Une validation est effectuée en fin de Sprint (plutôt qu’en fin de projet), « quelque chose » est livrable en fin de Sprint, il est possible d’ajouter des fonctionnalités non prévues à chaque Sprint, les codes précédents sont optimisés (Re-engineering), une analyse du Sprint est réalisée pour préparer d’éventuelles formations, améliorer des process et permettre les transferts de connaissances en interne.
Les Sprint sont typiquement de 15 jours. La durée peut être adaptée au projet :
La bonne durée équilibre la possibilité de voir quelque chose de concret en regard de la stabilité du besoin et de la latitude d’interprétation.
Ces méthodes peuvent réellement inspirer des projets aussi divers que la préparation d’un séminaire ou le lancement d’un nouveau produit. Nous avons vu ainsi des clients demandant des plannings détaillés à la demi-heure d’un séminaire de 3 jours, alors qu’il était clair que le planning devait s’adapter aux réactions des participants.
Au lancement du projet, les estimations sont absolument nécessaires, mais forcément fausses : le projet n’est pas encore délimité, les difficultés ne sont pas visibles, les estimations sont faites par le management ou le marketing plutôt que par les opérationnels, les résultats d’un projet/d’une équipe sont transposés à un/une autre, sans tenir compte de leurs spécificités…
Les aléas du projet choquent notre sens rationnel et notre optimisme humain. Mais les défis techniques, les changements, les contretemps, les erreurs sont inévitables. S’il n’y en a pas, on peut réellement se demander si le projet crée réellement de la valeur ! Il faut donc accepter l’imprévisibilité et la gérer en estimant des portions de projets et en révisant les estimations régulièrement.
Vient ensuite la question de la qualité. Le « bon du premier coup » est toujours largement supérieur à la « qualité statistique ». Si le flacon de shampoing ne sort pas de la ligne car une simple barre détecte que le bouchon n’est pas bien enfoncé, vous pouvez corriger immédiatement et vous êtes certains d’une qualité à 100%, bon marché. Un niveau impossible à atteindre par contrôle a posteriori.
Comment l’opérationnaliser ?
La relecture par des pairs (des plans, du code, de la présentation, du business case, etc.) est une bonne méthode : on s’applique lorsqu’on sait qu’on sera relu. Par respect, on fournit une matière claire, propre et correctement présentée. Le retour sur investissement est généralement immédiat.
Enfin, l’incontournable des bons livres de management et d’organisation personnelles : commencer par l’important et non l’urgent. Si l’on s’inspire encore des développeurs, ceux qui sauront rester au-dessus de la mêlée sont ceux qui auront su rester sans arrêt aux aguets des derniers progrès de l’état de l’art, et qui ainsi pourront choisir le bon modèle, outil, langage, framework, en fonction du problème à résoudre.

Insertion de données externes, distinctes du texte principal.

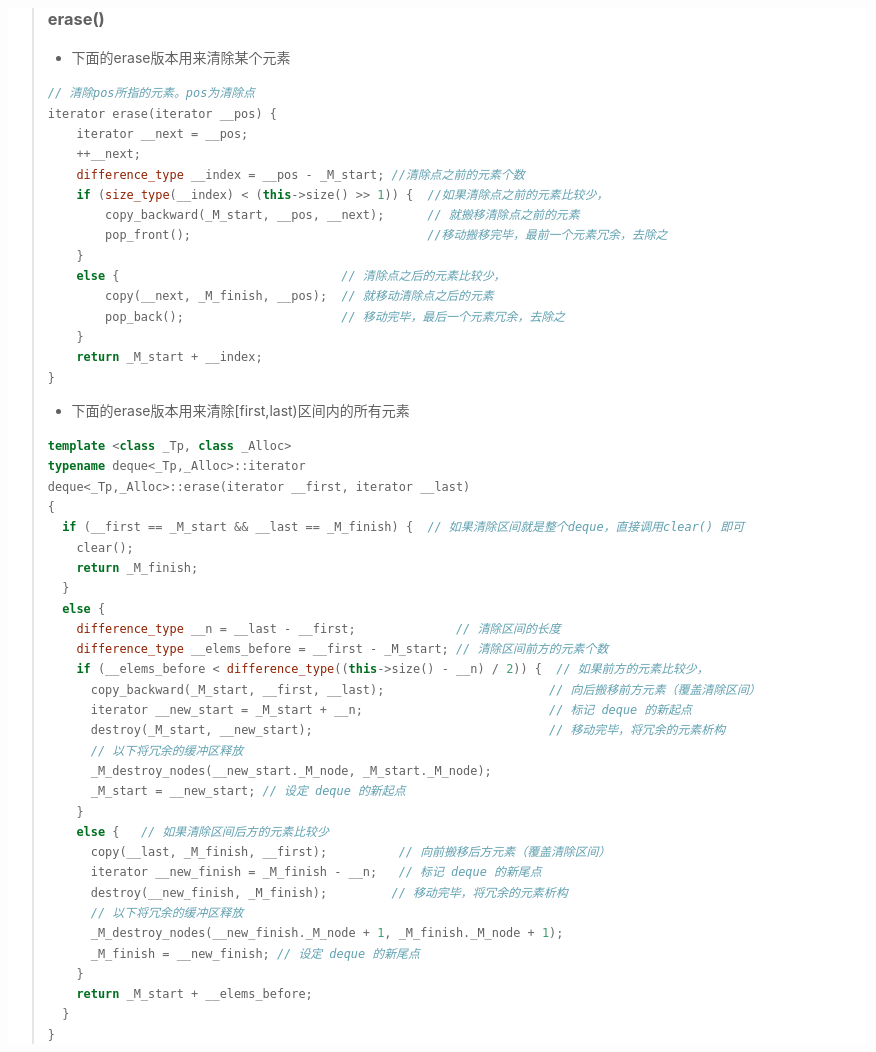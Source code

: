 > ### erase()
>
> - 下面的erase版本用来清除某个元素
>
> ```c++
> // 清除pos所指的元素。pos为清除点  
> iterator erase(iterator __pos) {
>     iterator __next = __pos;
>     ++__next;
>     difference_type __index = __pos - _M_start; //清除点之前的元素个数
>     if (size_type(__index) < (this->size() >> 1)) {  //如果清除点之前的元素比较少，
>         copy_backward(_M_start, __pos, __next);      // 就搬移清除点之前的元素
>         pop_front();                                 //移动搬移完毕，最前一个元素冗余，去除之
>     }
>     else {                               // 清除点之后的元素比较少，
>         copy(__next, _M_finish, __pos);  // 就移动清除点之后的元素
>         pop_back();                      // 移动完毕，最后一个元素冗余，去除之
>     }
>     return _M_start + __index;
> }
> ```
>
> - 下面的erase版本用来清除[first,last)区间内的所有元素
>
> ```c++
> template <class _Tp, class _Alloc>
> typename deque<_Tp,_Alloc>::iterator 
> deque<_Tp,_Alloc>::erase(iterator __first, iterator __last)
> {
>   if (__first == _M_start && __last == _M_finish) {  // 如果清除区间就是整个deque，直接调用clear() 即可
>     clear();
>     return _M_finish;
>   }
>   else {
>     difference_type __n = __last - __first;              // 清除区间的长度
>     difference_type __elems_before = __first - _M_start; // 清除区间前方的元素个数
>     if (__elems_before < difference_type((this->size() - __n) / 2)) {  // 如果前方的元素比较少，
>       copy_backward(_M_start, __first, __last);                       // 向后搬移前方元素（覆盖清除区间）
>       iterator __new_start = _M_start + __n;                          // 标记 deque 的新起点
>       destroy(_M_start, __new_start);                                 // 移动完毕，将冗余的元素析构
>       // 以下将冗余的缓冲区释放
>       _M_destroy_nodes(__new_start._M_node, _M_start._M_node);
>       _M_start = __new_start; // 设定 deque 的新起点
>     }
>     else {   // 如果清除区间后方的元素比较少
>       copy(__last, _M_finish, __first);          // 向前搬移后方元素（覆盖清除区间）
>       iterator __new_finish = _M_finish - __n;   // 标记 deque 的新尾点
>       destroy(__new_finish, _M_finish);         // 移动完毕，将冗余的元素析构
>       // 以下将冗余的缓冲区释放
>       _M_destroy_nodes(__new_finish._M_node + 1, _M_finish._M_node + 1);
>       _M_finish = __new_finish; // 设定 deque 的新尾点
>     }
>     return _M_start + __elems_before;
>   }
> }
> ```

Il est souvent tentant et rassurant de passer du temps à régler les affaires courantes, alors que la veille et l’investissement semblent plus aléatoires. Pourtant, il est généralement plus efficace de trouver un moyen de régler définitivement un problème, en trouvant une solution existante, en l’automatisant ou en le délégant (« apprenez à un homme à pêcher et vous le nourrirez toute sa vie »), qu’en le résolvant soi-même. Même si la recherche de la solution pérenne prend deux ou trois fois le temps de la résolution simple, la rentabilité est généralement très rapide.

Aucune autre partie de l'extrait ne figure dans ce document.